Yeh, I met such situation in my data. And by debugging into this function (dynamicTreeCut), I can see some cells were not given any cluster. But I cannot think of a scenario where the trees are cut (no matter which threshold is used), but some leaves in some branches are not touched - I mean at least its upper branches should be cut and thus clustered...

asenabouth commented 6 years ago

It could be that there are not enough members to form a cluster. I suggest you try playing around with the following arguments with the cutreeDynamic function: minClusterSize and possibly cutHeight. The minimum number of cells required to form a cluster is 20. I could add this as an argument for the RunCORE function to account this.

jonxujun commented 6 years ago

that would be helpful! my current logic is to remove the cluster 0 cells using SubsetCluster, and then do another round clustering, and remove again, loop until no more cluster 0 exists. Does this logic sound reasonable for you, please?

asenabouth commented 6 years ago

I think that's a good work around for it in the meantime. I could also add in a step where these non-clusters are removed or labelled as "unclustered" as well. This would probably resolve the conflicts with the RunCORE algorithm.

Regarding minimal cluster size, I guess what you need to ask is how many cells do you need before you could truly call it a cluster. I could see it being an issue for smaller datasets (in the hundreds).

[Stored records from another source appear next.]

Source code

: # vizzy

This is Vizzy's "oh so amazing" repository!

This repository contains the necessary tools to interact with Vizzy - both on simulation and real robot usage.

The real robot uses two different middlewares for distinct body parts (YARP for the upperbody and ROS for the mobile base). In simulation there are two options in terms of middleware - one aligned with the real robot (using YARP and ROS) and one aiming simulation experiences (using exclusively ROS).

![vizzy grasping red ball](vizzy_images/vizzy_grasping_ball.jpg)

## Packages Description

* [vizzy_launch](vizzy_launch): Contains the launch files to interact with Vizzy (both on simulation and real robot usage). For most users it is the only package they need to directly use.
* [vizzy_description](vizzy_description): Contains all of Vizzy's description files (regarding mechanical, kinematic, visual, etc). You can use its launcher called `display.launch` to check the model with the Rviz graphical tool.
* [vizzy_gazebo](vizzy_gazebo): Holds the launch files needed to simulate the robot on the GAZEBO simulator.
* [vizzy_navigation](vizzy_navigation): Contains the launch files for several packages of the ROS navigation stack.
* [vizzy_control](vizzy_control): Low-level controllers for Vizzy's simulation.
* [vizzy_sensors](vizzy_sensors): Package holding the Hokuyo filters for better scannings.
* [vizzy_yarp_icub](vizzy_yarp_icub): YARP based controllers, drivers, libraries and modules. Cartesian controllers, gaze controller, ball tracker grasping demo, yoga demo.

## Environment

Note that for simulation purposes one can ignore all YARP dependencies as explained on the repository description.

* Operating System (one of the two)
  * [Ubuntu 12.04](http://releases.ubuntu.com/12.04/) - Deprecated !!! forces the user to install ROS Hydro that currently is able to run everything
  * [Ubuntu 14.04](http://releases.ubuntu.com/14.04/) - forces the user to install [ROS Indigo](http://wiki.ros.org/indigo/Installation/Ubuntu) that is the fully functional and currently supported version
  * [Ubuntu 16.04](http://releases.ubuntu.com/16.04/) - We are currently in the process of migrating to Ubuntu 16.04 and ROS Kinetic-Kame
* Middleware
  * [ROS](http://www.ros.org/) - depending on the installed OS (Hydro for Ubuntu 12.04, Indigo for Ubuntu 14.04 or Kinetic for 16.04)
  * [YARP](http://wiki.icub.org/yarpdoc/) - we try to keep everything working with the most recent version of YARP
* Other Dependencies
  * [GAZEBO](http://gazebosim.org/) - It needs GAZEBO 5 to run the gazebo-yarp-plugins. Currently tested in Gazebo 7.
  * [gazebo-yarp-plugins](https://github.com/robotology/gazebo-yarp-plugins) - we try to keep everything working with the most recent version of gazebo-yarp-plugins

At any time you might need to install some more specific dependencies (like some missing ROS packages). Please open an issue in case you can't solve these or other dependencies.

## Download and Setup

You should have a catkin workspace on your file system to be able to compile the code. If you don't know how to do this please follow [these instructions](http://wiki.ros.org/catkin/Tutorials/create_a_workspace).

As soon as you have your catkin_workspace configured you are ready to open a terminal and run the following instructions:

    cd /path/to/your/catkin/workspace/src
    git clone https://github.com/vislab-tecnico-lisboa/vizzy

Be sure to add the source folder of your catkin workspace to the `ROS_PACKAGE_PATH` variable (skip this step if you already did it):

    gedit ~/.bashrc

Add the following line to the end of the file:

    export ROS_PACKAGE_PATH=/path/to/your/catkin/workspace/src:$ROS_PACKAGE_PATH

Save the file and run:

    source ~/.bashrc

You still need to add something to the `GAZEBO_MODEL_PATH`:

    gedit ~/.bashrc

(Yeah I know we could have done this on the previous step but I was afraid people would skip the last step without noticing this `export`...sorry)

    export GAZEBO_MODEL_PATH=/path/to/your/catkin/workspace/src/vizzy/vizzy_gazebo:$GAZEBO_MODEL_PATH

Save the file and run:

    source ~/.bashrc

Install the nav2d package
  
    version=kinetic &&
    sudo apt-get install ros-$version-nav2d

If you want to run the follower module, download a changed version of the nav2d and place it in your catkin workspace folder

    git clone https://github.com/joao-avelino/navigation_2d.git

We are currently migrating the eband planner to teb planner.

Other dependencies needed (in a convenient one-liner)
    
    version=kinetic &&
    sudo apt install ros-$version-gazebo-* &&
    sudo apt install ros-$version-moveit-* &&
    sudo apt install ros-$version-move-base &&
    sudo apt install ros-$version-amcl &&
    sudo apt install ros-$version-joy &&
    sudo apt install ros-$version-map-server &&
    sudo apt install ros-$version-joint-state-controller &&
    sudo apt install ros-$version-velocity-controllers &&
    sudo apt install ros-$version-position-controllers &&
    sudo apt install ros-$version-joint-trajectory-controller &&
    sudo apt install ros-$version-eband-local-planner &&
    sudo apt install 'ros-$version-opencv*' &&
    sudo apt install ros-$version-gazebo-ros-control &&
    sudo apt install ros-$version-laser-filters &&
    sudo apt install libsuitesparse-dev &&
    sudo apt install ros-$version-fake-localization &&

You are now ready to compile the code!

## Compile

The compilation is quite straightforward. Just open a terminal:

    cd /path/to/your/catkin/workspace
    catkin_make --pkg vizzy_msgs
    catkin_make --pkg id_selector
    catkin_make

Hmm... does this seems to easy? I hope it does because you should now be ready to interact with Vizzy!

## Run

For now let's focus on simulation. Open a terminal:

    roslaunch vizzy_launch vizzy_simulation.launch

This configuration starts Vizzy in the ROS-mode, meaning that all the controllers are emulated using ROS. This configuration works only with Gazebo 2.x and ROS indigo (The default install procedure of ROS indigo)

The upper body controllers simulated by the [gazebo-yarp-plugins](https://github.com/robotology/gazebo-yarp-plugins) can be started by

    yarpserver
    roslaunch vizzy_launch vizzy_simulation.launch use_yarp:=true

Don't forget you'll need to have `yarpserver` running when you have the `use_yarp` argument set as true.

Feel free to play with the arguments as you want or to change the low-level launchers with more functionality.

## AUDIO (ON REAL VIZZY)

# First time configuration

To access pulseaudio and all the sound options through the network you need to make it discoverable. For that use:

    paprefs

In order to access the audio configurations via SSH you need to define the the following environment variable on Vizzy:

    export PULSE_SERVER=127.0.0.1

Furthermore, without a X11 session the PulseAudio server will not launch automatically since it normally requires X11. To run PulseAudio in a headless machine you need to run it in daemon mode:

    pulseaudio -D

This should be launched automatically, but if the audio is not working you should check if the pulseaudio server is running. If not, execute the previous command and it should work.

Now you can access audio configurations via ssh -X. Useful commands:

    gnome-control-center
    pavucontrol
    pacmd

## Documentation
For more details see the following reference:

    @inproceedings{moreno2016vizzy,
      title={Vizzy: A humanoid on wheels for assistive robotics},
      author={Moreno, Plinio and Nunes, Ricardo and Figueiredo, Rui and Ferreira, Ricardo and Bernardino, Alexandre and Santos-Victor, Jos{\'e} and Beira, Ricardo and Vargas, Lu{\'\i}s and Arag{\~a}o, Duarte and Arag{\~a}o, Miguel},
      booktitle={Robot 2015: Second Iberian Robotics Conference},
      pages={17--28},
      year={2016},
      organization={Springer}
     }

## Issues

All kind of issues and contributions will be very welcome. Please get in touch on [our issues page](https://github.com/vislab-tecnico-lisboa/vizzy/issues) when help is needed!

I'll mark this as an issue to work on in the new year. Thank you for flagging this @jonxujun.

jonxujun commented 6 years ago

Thanks a lot!

asenabouth commented 6 years ago

I encountered similar results in a dataset I was analysing for a collaborator. Turns out some datasets will require multiple rounds of clustering checks to ensure all outlier cells are identified and removed. I've incorporated this into the next update for ascend.